[Information provided — start]

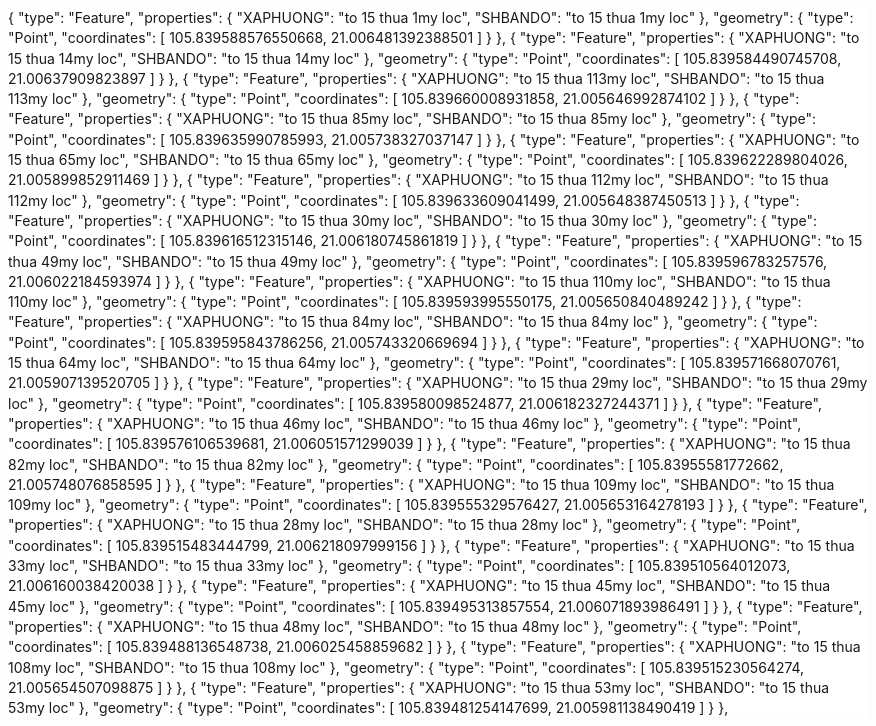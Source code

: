 { "type": "Feature", "properties": { "XAPHUONG": "to 15 thua 1my loc", "SHBANDO": "to 15 thua 1my loc" }, "geometry": { "type": "Point", "coordinates": [ 105.839588576550668, 21.006481392388501 ] } },
{ "type": "Feature", "properties": { "XAPHUONG": "to 15 thua 14my loc", "SHBANDO": "to 15 thua 14my loc" }, "geometry": { "type": "Point", "coordinates": [ 105.839584490745708, 21.00637909823897 ] } },
{ "type": "Feature", "properties": { "XAPHUONG": "to 15 thua 113my loc", "SHBANDO": "to 15 thua 113my loc" }, "geometry": { "type": "Point", "coordinates": [ 105.839660008931858, 21.005646992874102 ] } },
{ "type": "Feature", "properties": { "XAPHUONG": "to 15 thua 85my loc", "SHBANDO": "to 15 thua 85my loc" }, "geometry": { "type": "Point", "coordinates": [ 105.839635990785993, 21.005738327037147 ] } },
{ "type": "Feature", "properties": { "XAPHUONG": "to 15 thua 65my loc", "SHBANDO": "to 15 thua 65my loc" }, "geometry": { "type": "Point", "coordinates": [ 105.839622289804026, 21.005899852911469 ] } },
{ "type": "Feature", "properties": { "XAPHUONG": "to 15 thua 112my loc", "SHBANDO": "to 15 thua 112my loc" }, "geometry": { "type": "Point", "coordinates": [ 105.839633609041499, 21.005648387450513 ] } },
{ "type": "Feature", "properties": { "XAPHUONG": "to 15 thua 30my loc", "SHBANDO": "to 15 thua 30my loc" }, "geometry": { "type": "Point", "coordinates": [ 105.839616512315146, 21.006180745861819 ] } },
{ "type": "Feature", "properties": { "XAPHUONG": "to 15 thua 49my loc", "SHBANDO": "to 15 thua 49my loc" }, "geometry": { "type": "Point", "coordinates": [ 105.839596783257576, 21.006022184593974 ] } },
{ "type": "Feature", "properties": { "XAPHUONG": "to 15 thua 110my loc", "SHBANDO": "to 15 thua 110my loc" }, "geometry": { "type": "Point", "coordinates": [ 105.839593995550175, 21.005650840489242 ] } },
{ "type": "Feature", "properties": { "XAPHUONG": "to 15 thua 84my loc", "SHBANDO": "to 15 thua 84my loc" }, "geometry": { "type": "Point", "coordinates": [ 105.839595843786256, 21.005743320669694 ] } },
{ "type": "Feature", "properties": { "XAPHUONG": "to 15 thua 64my loc", "SHBANDO": "to 15 thua 64my loc" }, "geometry": { "type": "Point", "coordinates": [ 105.839571668070761, 21.005907139520705 ] } },
{ "type": "Feature", "properties": { "XAPHUONG": "to 15 thua 29my loc", "SHBANDO": "to 15 thua 29my loc" }, "geometry": { "type": "Point", "coordinates": [ 105.839580098524877, 21.006182327244371 ] } },
{ "type": "Feature", "properties": { "XAPHUONG": "to 15 thua 46my loc", "SHBANDO": "to 15 thua 46my loc" }, "geometry": { "type": "Point", "coordinates": [ 105.839576106539681, 21.006051571299039 ] } },
{ "type": "Feature", "properties": { "XAPHUONG": "to 15 thua 82my loc", "SHBANDO": "to 15 thua 82my loc" }, "geometry": { "type": "Point", "coordinates": [ 105.83955581772662, 21.005748076858595 ] } },
{ "type": "Feature", "properties": { "XAPHUONG": "to 15 thua 109my loc", "SHBANDO": "to 15 thua 109my loc" }, "geometry": { "type": "Point", "coordinates": [ 105.839555329576427, 21.005653164278193 ] } },
{ "type": "Feature", "properties": { "XAPHUONG": "to 15 thua 28my loc", "SHBANDO": "to 15 thua 28my loc" }, "geometry": { "type": "Point", "coordinates": [ 105.839515483444799, 21.006218097999156 ] } },
{ "type": "Feature", "properties": { "XAPHUONG": "to 15 thua 33my loc", "SHBANDO": "to 15 thua 33my loc" }, "geometry": { "type": "Point", "coordinates": [ 105.839510564012073, 21.006160038420038 ] } },
{ "type": "Feature", "properties": { "XAPHUONG": "to 15 thua 45my loc", "SHBANDO": "to 15 thua 45my loc" }, "geometry": { "type": "Point", "coordinates": [ 105.839495313857554, 21.006071893986491 ] } },
{ "type": "Feature", "properties": { "XAPHUONG": "to 15 thua 48my loc", "SHBANDO": "to 15 thua 48my loc" }, "geometry": { "type": "Point", "coordinates": [ 105.839488136548738, 21.006025458859682 ] } },
{ "type": "Feature", "properties": { "XAPHUONG": "to 15 thua 108my loc", "SHBANDO": "to 15 thua 108my loc" }, "geometry": { "type": "Point", "coordinates": [ 105.839515230564274, 21.005654507098875 ] } },
{ "type": "Feature", "properties": { "XAPHUONG": "to 15 thua 53my loc", "SHBANDO": "to 15 thua 53my loc" }, "geometry": { "type": "Point", "coordinates": [ 105.839481254147699, 21.005981138490419 ] } },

[Information provided — finish]

*Instructions to follow*.
The task here is to output the line with "[ 105.839495313857554, 21.006071893986491" and all lines after it to the end of the records above, exactly and only those.

*Task solution*.
{ "type": "Feature", "properties": { "XAPHUONG": "to 15 thua 45my loc", "SHBANDO": "to 15 thua 45my loc" }, "geometry": { "type": "Point", "coordinates": [ 105.839495313857554, 21.006071893986491 ] } },
{ "type": "Feature", "properties": { "XAPHUONG": "to 15 thua 48my loc", "SHBANDO": "to 15 thua 48my loc" }, "geometry": { "type": "Point", "coordinates": [ 105.839488136548738, 21.006025458859682 ] } },
{ "type": "Feature", "properties": { "XAPHUONG": "to 15 thua 108my loc", "SHBANDO": "to 15 thua 108my loc" }, "geometry": { "type": "Point", "coordinates": [ 105.839515230564274, 21.005654507098875 ] } },
{ "type": "Feature", "properties": { "XAPHUONG": "to 15 thua 53my loc", "SHBANDO": "to 15 thua 53my loc" }, "geometry": { "type": "Point", "coordinates": [ 105.839481254147699, 21.005981138490419 ] } },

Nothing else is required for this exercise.